Chatbot based on tensorflow
**
A chatbot based on tensorflow
**
A chat robot based on Tensorflow, mainly based on machine deep learning, adopts the seq2seq+Attention model, first uses the jieba Chinese word segmentation framework to segment Chinese text sentences and then encodes them into ID numbers, and obtains a model after training and learning with a large amount of data. The dialogue robot that realizes the chat function of human question answering machine can automatically identify the matching of chat sentences and question answers, and generate and match corresponding answers through the training of a large number of corpus text vocabulary.
Design purpose
Chatbot is a special automatic questioning system, which can imitate human language habits and find answers to questions through pattern matching. In the process of chatting, there will be a variety of question sentences, and there are situations where the sentences include various parts of speech and some semantics in the sentences are different. This situation leads to chatbots being able to accurately answer some easy-to-answer questions, and answering some uncertain questions by guessing and changing topics, resulting in the inability to give correct answers. The generative chat robot algorithm based on deep learning first experiments with the mainstream framework in the field of generative chat robots, and on this basis, the attention model mechanism is added to improve the generation effect, in order to avoid a large number of meaningless replies and ensure the natural and smooth dialogue . However, the traditional chat robot has a low word recognition rate; it cannot make a correct response to the dialogue. Therefore, the chat robot dialogue generation mechanism is studied, and a chat robot dialogue generation mechanism based on seq2 seq and Attention model is proposed. , making chatbot chat conversations more real.
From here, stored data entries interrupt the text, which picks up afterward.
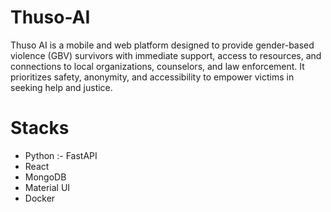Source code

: # Thuso-AI
Thuso AI is a mobile and web platform designed to provide gender-based violence (GBV) survivors with immediate support, access to resources, and connections to local organizations, counselors, and law enforcement. It prioritizes safety, anonymity, and accessibility to empower victims in seeking help and justice.

# Stacks
- Python :- FastAPI
- React
- MongoDB
- Material UI
- Docker

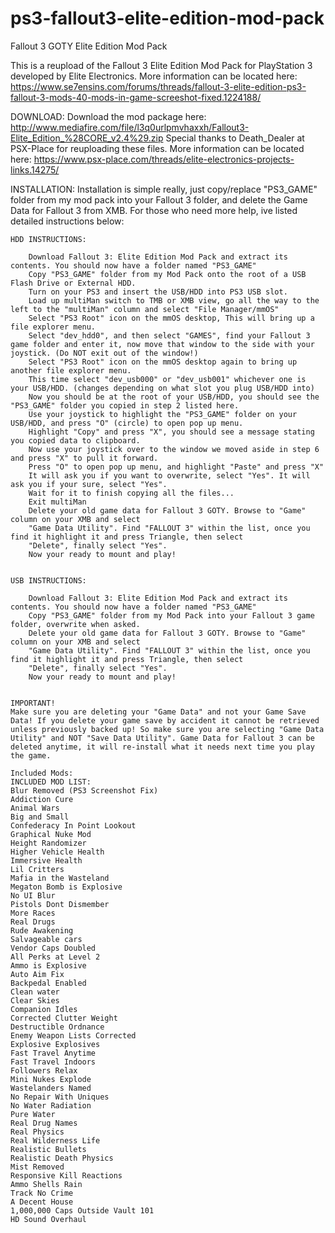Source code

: # ps3-fallout3-elite-edition-mod-pack
Fallout 3 GOTY Elite Edition Mod Pack

This is a reupload of the Fallout 3 Elite Edition Mod Pack for PlayStation 3 developed by Elite Electronics. More information can be located here: https://www.se7ensins.com/forums/threads/fallout-3-elite-edition-ps3-fallout-3-mods-40-mods-in-game-screeshot-fixed.1224188/

DOWNLOAD:
Download the mod package here: http://www.mediafire.com/file/l3q0urlpmvhaxxh/Fallout3-Elite_Edition_%28CORE_v2.4%29.zip
Special thanks to Death_Dealer at PSX-Place for reuploading these files. More information can be located here: https://www.psx-place.com/threads/elite-electronics-projects-links.14275/

INSTALLATION​:
Installation is simple really, just copy/replace "PS3_GAME" folder from my mod pack into your Fallout 3 folder, and delete the Game Data for Fallout 3 from XMB. For those who need more help, ive listed detailed instructions below:

    HDD INSTRUCTIONS:​

        Download Fallout 3: Elite Edition Mod Pack and extract its contents. You should now have a folder named "PS3_GAME"
        Copy "PS3_GAME" folder from my Mod Pack onto the root of a USB Flash Drive or External HDD.
        Turn on your PS3 and insert the USB/HDD into PS3 USB slot.
        Load up multiMan switch to TMB or XMB view, go all the way to the left to the "multiMan" column and select "File Manager/mmOS"
        Select "PS3 Root" icon on the mmOS desktop, This will bring up a file explorer menu.
        Select "dev_hdd0", and then select "GAMES", find your Fallout 3 game folder and enter it, now move that window to the side with your joystick. (Do NOT exit out of the window!)
        Select "PS3 Root" icon on the mmOS desktop again to bring up another file explorer menu.
        This time select "dev_usb000" or "dev_usb001" whichever one is your USB/HDD. (changes depending on what slot you plug USB/HDD into)
        Now you should be at the root of your USB/HDD, you should see the "PS3_GAME" folder you copied in step 2 listed here.
        Use your joystick to highlight the "PS3_GAME" folder on your USB/HDD, and press "O" (circle) to open pop up menu.
        Highlight "Copy" and press "X", you should see a message stating you copied data to clipboard.
        Now use your joystick over to the window we moved aside in step 6 and press "X" to pull it forward.
        Press "O" to open pop up menu, and highlight "Paste" and press "X"
        It will ask you if you want to overwrite, select "Yes". It will ask you if your sure, select "Yes".
        Wait for it to finish copying all the files...
        Exit multiMan
        Delete your old game data for Fallout 3 GOTY. Browse to "Game" column on your XMB and select
        "Game Data Utility". Find "FALLOUT 3" within the list, once you find it highlight it and press Triangle, then select
        "Delete", finally select "Yes".
        Now your ready to mount and play!


    USB INSTRUCTIONS:​

        Download Fallout 3: Elite Edition Mod Pack and extract its contents. You should now have a folder named "PS3_GAME"
        Copy "PS3_GAME" folder from my Mod Pack into your Fallout 3 game folder, overwrite when asked.
        Delete your old game data for Fallout 3 GOTY. Browse to "Game" column on your XMB and select
        "Game Data Utility". Find "FALLOUT 3" within the list, once you find it highlight it and press Triangle, then select
        "Delete", finally select "Yes".
        Now your ready to mount and play!


    IMPORTANT!​
    Make sure you are deleting your "Game Data" and not your Game Save Data! If you delete your game save by accident it cannot be retrieved unless previously backed up! So make sure you are selecting "Game Data Utility" and NOT "Save Data Utility". Game Data for Fallout 3 can be deleted anytime, it will re-install what it needs next time you play 
    the game. 

    Included Mods:
    INCLUDED MOD LIST:
    Blur Removed (PS3 Screenshot Fix)
    Addiction Cure
    Animal Wars
    Big and Small
    Confederacy In Point Lookout
    Graphical Nuke Mod
    Height Randomizer
    Higher Vehicle Health
    Immersive Health
    Lil Critters
    Mafia in the Wasteland
    Megaton Bomb is Explosive
    No UI Blur
    Pistols Dont Dismember
    More Races
    Real Drugs
    Rude Awakening
    Salvageable cars
    Vendor Caps Doubled
    All Perks at Level 2
    Ammo is Explosive
    Auto Aim Fix
    Backpedal Enabled
    Clean water
    Clear Skies
    Companion Idles
    Corrected Clutter Weight
    Destructible Ordnance
    Enemy Weapon Lists Corrected
    Explosive Explosives
    Fast Travel Anytime
    Fast Travel Indoors
    Followers Relax
    Mini Nukes Explode
    Wastelanders Named
    No Repair With Uniques
    No Water Radiation
    Pure Water
    Real Drug Names
    Real Physics
    Real Wilderness Life
    Realistic Bullets
    Realistic Death Physics
    Mist Removed
    Responsive Kill Reactions
    Ammo Shells Rain
    Track No Crime
    A Decent House
    1,000,000 Caps Outside Vault 101
    HD Sound Overhaul
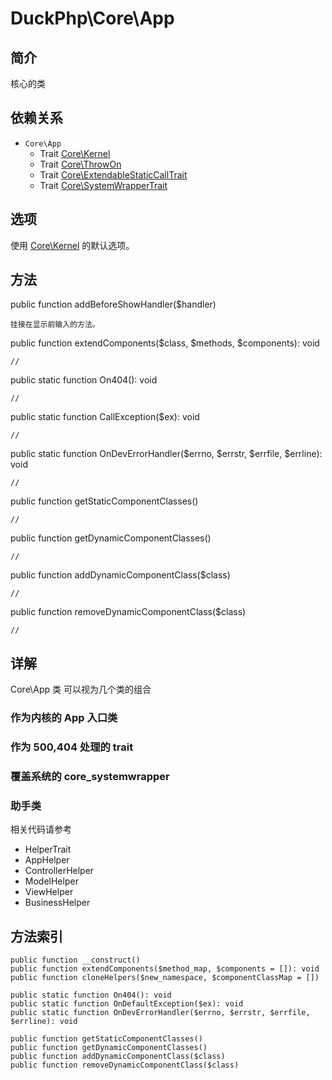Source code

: # DuckPhp\Core\App

## 简介
核心的类
## 依赖关系
+ `Core\App` 
    + Trait [Core\Kernel](Core-Kernel.md)
    + Trait [Core\ThrowOn](Core-ThrowOn.md)
    + Trait [Core\ExtendableStaticCallTrait](Core-ExtendableStaticCallTrait.md)
    + Trait [Core\SystemWrapperTrait](Core-SystemWrapperTrait.md)

## 选项
使用 [Core\Kernel](Core-Kernel.md) 的默认选项。

## 方法
public function addBeforeShowHandler($handler)

    挂接在显示前输入的方法。
public function extendComponents($class, $methods, $components): void

    //
public static function On404(): void

    //
public static function CallException($ex): void

    //
public static function OnDevErrorHandler($errno, $errstr, $errfile, $errline): void


    //
public function getStaticComponentClasses()

    //
public function getDynamicComponentClasses()

    //
public function addDynamicComponentClass($class)

    //
public function removeDynamicComponentClass($class)

    //

## 详解
Core\App 类 可以视为几个类的组合

### 作为内核的 App 入口类

### 作为 500,404 处理的 trait

### 覆盖系统的 core_systemwrapper

### 助手类
相关代码请参考 
 + HelperTrait
 + AppHelper
 + ControllerHelper
 + ModelHelper
 + ViewHelper
 + BusinessHelper

 
 ## 方法索引


    public function __construct()
    public function extendComponents($method_map, $components = []): void
    public function cloneHelpers($new_namespace, $componentClassMap = [])
    
    public static function On404(): void
    public static function OnDefaultException($ex): void
    public static function OnDevErrorHandler($errno, $errstr, $errfile, $errline): void

    public function getStaticComponentClasses()
    public function getDynamicComponentClasses()
    public function addDynamicComponentClass($class)
    public function removeDynamicComponentClass($class)
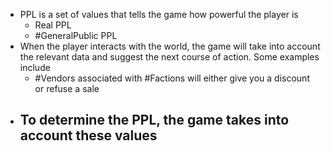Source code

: - PPL is a set of values that tells the game how powerful the player is
	- Real PPL
	- #GeneralPublic PPL
- When the player interacts with the world, the game will take into account the relevant data and suggest the next course of action. Some examples include
	- #Vendors associated with #Factions will either give you a discount or refuse a sale
- To determine the PPL, the game takes into account these values
	-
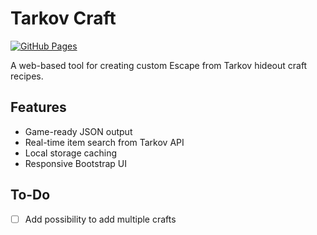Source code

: # Tarkov Craft

[![GitHub Pages](https://img.shields.io/badge/Live_Demo-GitHub_Pages-blue?style=flat-square)](https://viniHNS.github.io/TarkovCraft)

A web-based tool for creating custom Escape from Tarkov hideout craft recipes.

## Features
- Game-ready JSON output
- Real-time item search from Tarkov API
- Local storage caching
- Responsive Bootstrap UI

## To-Do
- [ ] Add possibility to add multiple crafts


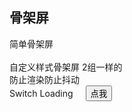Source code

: ## 骨架屏

<script setup>
    import { ref } from 'vue'
    const loading = ref(true)
    const currentDate = new Date().toDateString()
</script>
<div>
  <div>简单骨架屏</div>
  <div style="width: 400px">
    <cg-skeleton :rows="3" />
    <br />
    <cg-skeleton style="--cg-skeleton-circle-size: 100px">
      <template #template>
        <cg-skeleton-item variant="circle" />
      </template>
    </cg-skeleton>
  </div>
  <div>自定义样式骨架屏 2组一样的</div>
  <div>
    <cg-skeleton style="width: 240px" animated :count="2">
      <template #template>
        <cg-skeleton-item variant="image" style="width: 240px; height: 240px" />
        <div style="padding: 14px">
          <cg-skeleton-item variant="p" style="width: 50%" />
          <div style="display: flex; align-items: center; justify-items: space-between; margin-top: 10px">
            <cg-skeleton-item variant="text" style="margin-right: 16px" />
            <cg-skeleton-item variant="text" style="width: 30%" />
          </div>
        </div>
      </template>
    </cg-skeleton>
  </div>
  <div>防止渲染防止抖动</div>
  <div>
    <div style="margin-bottom: 20px">
      <label style="margin-right: 16px" @click="loading = !loading">Switch Loading</label>
      <button @click="loading = !loading">点我</button>
    </div>
    <cg-skeleton style="width: 240px" :loading="loading" animated :throttle="500">
      <template #template>
        <cg-skeleton-item variant="image" style="width: 240px; height: 240px" />
        <div style="padding: 14px">
          <cg-skeleton-item variant="h3" style="width: 50%" />
          <div
            style="display: flex; align-items: center; justify-content: space-between; margin-top: 16px; height: 16px"
          >
            <cg-skeleton-item variant="text" style="margin-right: 16px" />
            <cg-skeleton-item variant="text" style="width: 30%" />
          </div>
        </div>
      </template>
      <template #default>
        <img
          src="https://shadow.elemecdn.com/app/element/hamburger.9cf7b091-55e9-11e9-a976-7f4d0b07eef6.png"
          class="image"
        />
        <div style="padding: 14px">
          <div style="margin-bottom: 10px">Delicious hamburger</div>
          <div class="">
            <span style="margin-right: 10px">{{ currentDate }}</span>
            <button text class="button">button</button>
          </div>
        </div>
      </template>
    </cg-skeleton>
  </div>
</div>
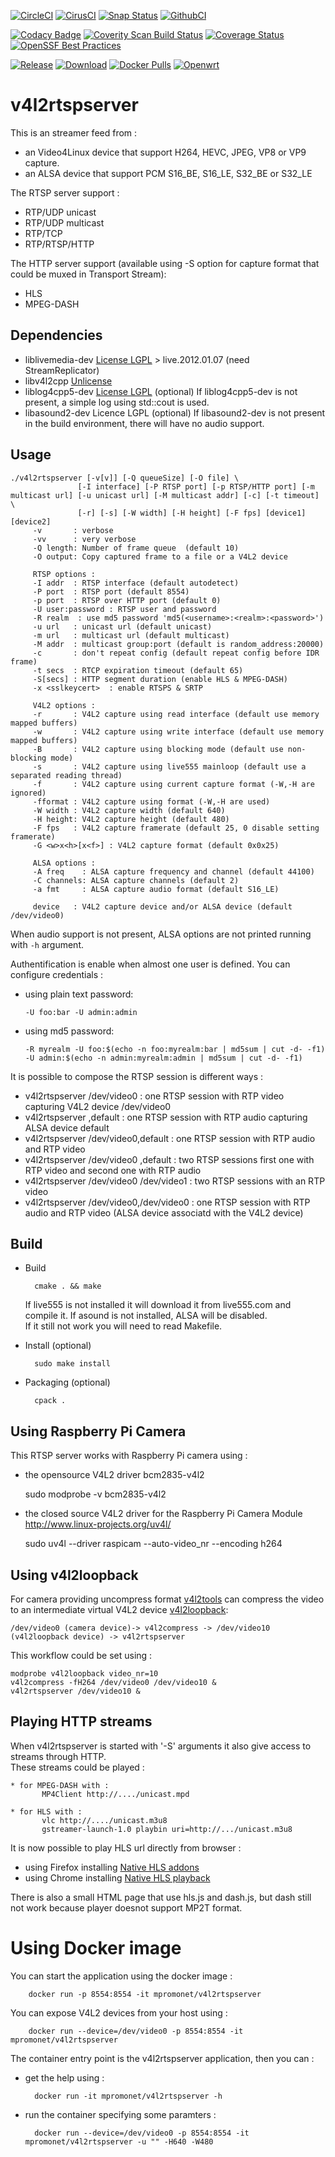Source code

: [![CircleCI](https://circleci.com/gh/mpromonet/v4l2rtspserver.svg?style=shield)](https://circleci.com/gh/mpromonet/v4l2rtspserver)
[![CirusCI](https://api.cirrus-ci.com/github/mpromonet/v4l2rtspserver.svg?branch=master)](https://cirrus-ci.com/github/mpromonet/v4l2rtspserver)
[![Snap Status](https://snapcraft.io//v4l2-rtspserver/badge.svg)](https://snapcraft.io/v4l2-rtspserver)
[![GithubCI](https://github.com/mpromonet/v4l2rtspserver/workflows/C/C++%20CI/badge.svg)](https://github.com/mpromonet/v4l2rtspserver/actions)

[![Codacy Badge](https://app.codacy.com/project/badge/Grade/4602f447d1c1408d865ebb4ef68f12f1)](https://app.codacy.com/gh/mpromonet/v4l2rtspserver/dashboard?utm_source=gh&utm_medium=referral&utm_content=&utm_campaign=Badge_grade)
[![Coverity Scan Build Status](https://scan.coverity.com/projects/4644/badge.svg)](https://scan.coverity.com/projects/4644)
[![Coverage Status](https://coveralls.io/repos/github/mpromonet/v4l2rtspserver/badge.svg?branch=master)](https://coveralls.io/github/mpromonet/v4l2rtspserver?branch=master)
[![OpenSSF Best Practices](https://www.bestpractices.dev/projects/8853/badge)](https://www.bestpractices.dev/projects/8853)

[![Release](https://img.shields.io/github/release/mpromonet/v4l2rtspserver.svg)](https://github.com/mpromonet/v4l2rtspserver/releases/latest)
[![Download](https://img.shields.io/github/downloads/mpromonet/v4l2rtspserver/total.svg)](https://github.com/mpromonet/v4l2rtspserver/releases/latest)
[![Docker Pulls](https://img.shields.io/docker/pulls/mpromonet/v4l2rtspserver.svg)](https://hub.docker.com/r/mpromonet/v4l2rtspserver/)
[![Openwrt](https://img.shields.io/badge/OpenWRT-00B5E2?logo=OpenWrt)](https://openwrt.org/packages/pkgdata/v4l2rtspserver)

v4l2rtspserver
====================

This is an streamer feed from :
 - an Video4Linux device that support H264, HEVC, JPEG, VP8 or VP9 capture.
 - an ALSA device that support PCM S16_BE, S16_LE, S32_BE or S32_LE
 
The RTSP server support :
- RTP/UDP unicast
- RTP/UDP multicast
- RTP/TCP
- RTP/RTSP/HTTP

The HTTP server support (available using -S option for capture format that could be muxed in Transport Stream):
- HLS
- MPEG-DASH

Dependencies
------------
 - liblivemedia-dev [License LGPL](http://www.live555.com/liveMedia/) > live.2012.01.07 (need StreamReplicator)
 - libv4l2cpp [Unlicense](https://github.com/mpromonet/libv4l2cpp/blob/master/LICENSE)
 - liblog4cpp5-dev  [License LGPL](http://log4cpp.sourceforge.net/#license) (optional)
If liblog4cpp5-dev is not present, a simple log using std::cout is used.
 - libasound2-dev Licence LGPL (optional)
If libasound2-dev is not present in the build environment, there will have no audio support.

Usage
-----
	./v4l2rtspserver [-v[v]] [-Q queueSize] [-O file] \
			       [-I interface] [-P RTSP port] [-p RTSP/HTTP port] [-m multicast url] [-u unicast url] [-M multicast addr] [-c] [-t timeout] \
			       [-r] [-s] [-W width] [-H height] [-F fps] [device1] [device2]
		 -v       : verbose
		 -vv      : very verbose
		 -Q length: Number of frame queue  (default 10)
		 -O output: Copy captured frame to a file or a V4L2 device
		 
		 RTSP options :
		 -I addr  : RTSP interface (default autodetect)
		 -P port  : RTSP port (default 8554)
		 -p port  : RTSP over HTTP port (default 0)
		 -U user:password : RTSP user and password
		 -R realm  : use md5 password 'md5(<username>:<realm>:<password>')
		 -u url   : unicast url (default unicast)
		 -m url   : multicast url (default multicast)
		 -M addr  : multicast group:port (default is random_address:20000)
		 -c       : don't repeat config (default repeat config before IDR frame)
		 -t secs  : RTCP expiration timeout (default 65)
		 -S[secs] : HTTP segment duration (enable HLS & MPEG-DASH)
		 -x <sslkeycert>  : enable RTSPS & SRTP
 
		 V4L2 options :
		 -r       : V4L2 capture using read interface (default use memory mapped buffers)
		 -w       : V4L2 capture using write interface (default use memory mapped buffers)
		 -B       : V4L2 capture using blocking mode (default use non-blocking mode)
		 -s       : V4L2 capture using live555 mainloop (default use a separated reading thread)
		 -f       : V4L2 capture using current capture format (-W,-H are ignored)
		 -fformat : V4L2 capture using format (-W,-H are used)
		 -W width : V4L2 capture width (default 640)
		 -H height: V4L2 capture height (default 480)
		 -F fps   : V4L2 capture framerate (default 25, 0 disable setting framerate)
		 -G <w>x<h>[x<f>] : V4L2 capture format (default 0x0x25)
		 
		 ALSA options :
		 -A freq    : ALSA capture frequency and channel (default 44100)
		 -C channels: ALSA capture channels (default 2)
		 -a fmt     : ALSA capture audio format (default S16_LE)
		 
		 device   : V4L2 capture device and/or ALSA device (default /dev/video0)

When audio support is not present, ALSA options are not printed running with `-h` argument.

Authentification is enable when almost one user is defined. You can configure credentials :
 * using plain text password: 
 
       -U foo:bar -U admin:admin
 * using md5 password: 
 
       -R myrealm -U foo:$(echo -n foo:myrealm:bar | md5sum | cut -d- -f1) -U admin:$(echo -n admin:myrealm:admin | md5sum | cut -d- -f1)

It is possible to compose the RTSP session is different ways :
 * v4l2rtspserver /dev/video0              : one RTSP session with RTP video capturing V4L2 device /dev/video0
 * v4l2rtspserver ,default                 : one RTSP session with RTP audio capturing ALSA device default
 * v4l2rtspserver /dev/video0,default      : one RTSP session with RTP audio and RTP video
 * v4l2rtspserver /dev/video0 ,default     : two RTSP sessions first one with RTP video and second one with RTP audio
 * v4l2rtspserver /dev/video0 /dev/video1  : two RTSP sessions with an RTP video
 * v4l2rtspserver /dev/video0,/dev/video0  : one RTSP session with RTP audio and RTP video (ALSA device associatd with the V4L2 device)

Build
------- 
- Build  

		cmake . && make

	If live555 is not installed it will download it from live555.com and compile it. If asound is not installed, ALSA will be disabled.  
	If it still not work you will need to read Makefile.  

- Install (optional) 

		sudo make install

- Packaging  (optional)

		cpack .

Using Raspberry Pi Camera
------------------------- 
This RTSP server works with Raspberry Pi camera using :
- the opensource V4L2 driver bcm2835-v4l2

	sudo modprobe -v bcm2835-v4l2
	
- the closed source V4L2 driver for the Raspberry Pi Camera Module http://www.linux-projects.org/uv4l/

	sudo uv4l --driver raspicam --auto-video_nr --encoding h264

Using v4l2loopback
----------------------- 
For camera providing uncompress format [v4l2tools](https://github.com/mpromonet/v4l2tools) can compress the video to an intermediate virtual V4L2 device [v4l2loopback](https://github.com/umlaeute/v4l2loopback):

	/dev/video0 (camera device)-> v4l2compress -> /dev/video10 (v4l2loopback device) -> v4l2rtspserver

This workflow could be set using :

	modprobe v4l2loopback video_nr=10
	v4l2compress -fH264 /dev/video0 /dev/video10 &
	v4l2rtspserver /dev/video10 &


Playing HTTP streams
-----------------------
When v4l2rtspserver is started with '-S' arguments it also give access to streams through HTTP.  
These streams could be played :

	* for MPEG-DASH with :   
           MP4Client http://..../unicast.mpd   
	   
	* for HLS with :  
           vlc http://..../unicast.m3u8  
           gstreamer-launch-1.0 playbin uri=http://.../unicast.m3u8  

It is now possible to play HLS url directly from browser :

 * using Firefox installing [Native HLS addons](https://addons.mozilla.org/en-US/firefox/addon/native_hls_playback)
 * using Chrome installing [Native HLS playback](https://chrome.google.com/webstore/detail/native-hls-playback/emnphkkblegpebimobpbekeedfgemhof)

There is also a small HTML page that use hls.js and dash.js, but dash still not work because player doesnot support MP2T format.

Using Docker image
===============
You can start the application using the docker image :

        docker run -p 8554:8554 -it mpromonet/v4l2rtspserver

You can expose V4L2 devices from your host using :

        docker run --device=/dev/video0 -p 8554:8554 -it mpromonet/v4l2rtspserver

The container entry point is the v4l2rtspserver application, then you can :

* get the help using :

        docker run -it mpromonet/v4l2rtspserver -h

* run the container specifying some paramters :

        docker run --device=/dev/video0 -p 8554:8554 -it mpromonet/v4l2rtspserver -u "" -H640 -W480 
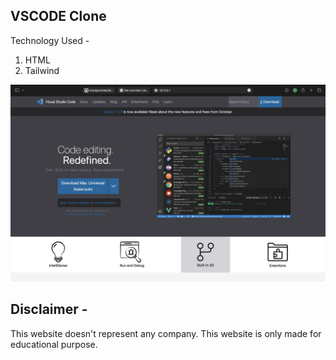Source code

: ## VSCODE Clone

Technology Used - 

1. HTML
2. Tailwind

![Screenshot](./clone%20img.png)

## Disclaimer - 

This website doesn't represent any company. This website is only made for educational purpose.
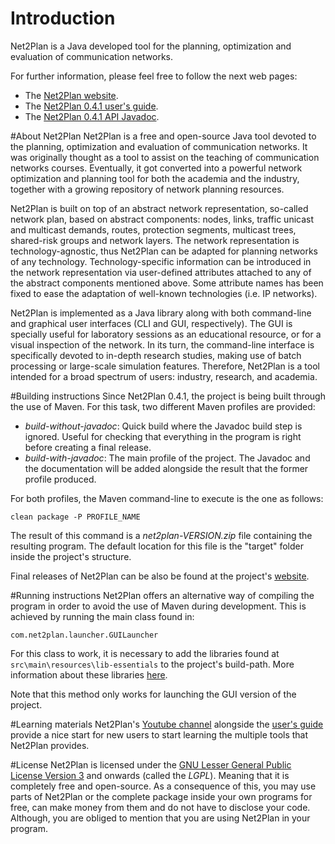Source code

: # Introduction
Net2Plan is a Java developed tool for the planning, optimization and evaluation of communication networks.

For further information, please feel free to follow the next web pages:
* The [Net2Plan website](www.net2plan.com).
* The [Net2Plan 0.4.1 user's guide](http://net2plan.com/documentation/current/help/usersGuide.pdf).
* The [Net2Plan 0.4.1 API Javadoc](http://net2plan.com/documentation/current/javadoc/api/index.html).

#About Net2Plan
Net2Plan is a free and open-source Java tool devoted to the planning, optimization and evaluation of communication networks. It was originally thought as a tool to assist on the teaching of communication networks courses. Eventually, it got converted into a powerful network optimization and planning tool for both the academia and the industry, together with a growing repository of network planning resources.

Net2Plan is built on top of an abstract network representation, so-called network plan, based on abstract components: nodes, links, traffic unicast and multicast demands, routes, protection segments, multicast trees, shared-risk groups and network layers. The network representation is technology-agnostic, thus Net2Plan can be adapted for planning networks of any technology. Technology-specific information can be introduced in the network representation via user-defined attributes attached to any of the abstract components mentioned above. Some attribute names has been fixed to ease the adaptation of well-known technologies (i.e. IP networks).

Net2Plan is implemented as a Java library along with both command-line and graphical user interfaces (CLI and GUI, respectively). The GUI is specially useful for laboratory sessions as an educational resource, or for a visual inspection of the network. In its turn, the command-line interface is specifically devoted to in-depth research studies, making use of batch processing or large-scale simulation features. Therefore, Net2Plan is a tool intended for a broad spectrum of users: industry, research, and academia.

#Building instructions
Since Net2Plan 0.4.1, the project is being built through the use of Maven. For this task, two different Maven profiles are provided:
* _build-without-javadoc_: Quick build where the Javadoc build step is ignored. Useful for checking that everything in the program is right before creating a final release. 
* _build-with-javadoc_: The main profile of the project. The Javadoc and the documentation will be added alongside the result that the former profile produced.

For both profiles, the Maven command-line to execute is the one as follows:

`clean package -P PROFILE_NAME`

The result of this command is a _net2plan-VERSION.zip_ file containing the resulting program. The default location for this file is the "target" folder inside the project's structure.

Final releases of Net2Plan can be also be found at the project's [website](http://net2plan.com/download.php).

#Running instructions
Net2Plan offers an alternative way of compiling the program in order to avoid the use of Maven during development. This is achieved by running the main class found in:

`com.net2plan.launcher.GUILauncher`

For this class to work, it is necessary to add the libraries found at `src\main\resources\lib-essentials` to the project's build-path. More information about these libraries [here](http://net2plan.com/license.php).

Note that this method only works for launching the GUI version of the project.

#Learning materials
Net2Plan's [Youtube channel](https://www.youtube.com/channel/UCCgkr1wlMlO221yhFGmWZUg) alongside the [user's guide](http://net2plan.com/documentation/current/help/usersGuide.pdf) provide a nice start for new users to start learning the multiple tools that Net2Plan provides. 

#License
Net2Plan is licensed under the [GNU Lesser General Public License Version 3](http://www.gnu.org/licenses/lgpl.html) and onwards (called the _LGPL_). Meaning that it is completely free and open-source. As a consequence of this, you may use parts of Net2Plan or the complete package inside your own programs for free, can make money from them and do not have to disclose your code. Although, you are obliged to mention that you are using Net2Plan in your program.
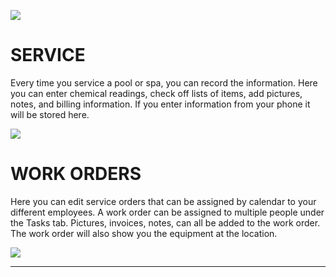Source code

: ![](https://cdn.realsgii2.dev/wise-software-docs/image_1.a6baf8d4.png)
















# SERVICE

Every time you service a pool or spa, you can record the information. Here you can enter chemical readings, check off lists of items, add pictures, notes, and billing information. If you enter information from your phone it will be stored here.

![](https://cdn.realsgii2.dev/wise-software-docs/image_44.d8f2cbd7.png)

# WORK ORDERS

Here you can edit service orders that can be assigned by calendar to your different employees. A work order can be assigned to multiple people under the Tasks tab. Pictures, invoices, notes, can all be added to the work order. The work order will also show you the equipment at the location.

![](https://cdn.realsgii2.dev/wise-software-docs/image_45.86a24ed1.png)

---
The chat machine based on seq2 seq and Attention model designed this timeThe mechanism of human dialogue generation mainly completes the research on the dialogue generation mechanism of chatbots from four aspects: semantic matching, dialogue keyword expansion, word vector encoding and semantic similarity calculation. The experimental comparison results show that the chat robot dialogue generation mechanism designed this time has a higher word recognition rate than the traditional mechanism, and can correctly identify the dialogue content to make accurate answers. Finally, a human-like machine that achieves a human-machine dialogue.
**
Detailed description
1. The development of chat robots has gone through three generations of different technologies. It is required to understand the specific process of the development of chat robots through literature research, focusing on mastering the third generation of chat robots based on deep learning and using the seq2seq+Attention model. ;
2. Familiar with embedding_attention_seq2seq interface, understand the meaning and use of parameters;
3. Training model:
(1) Segment Chinese words with jieba;
(2) Definition acquisition training Set function;
(3) Define the function to obtain the sentence id;
(4) Define the prediction function;
(5) Optimize parameters.
4. Use Python programming to implement a complete chat robot and perform system debugging.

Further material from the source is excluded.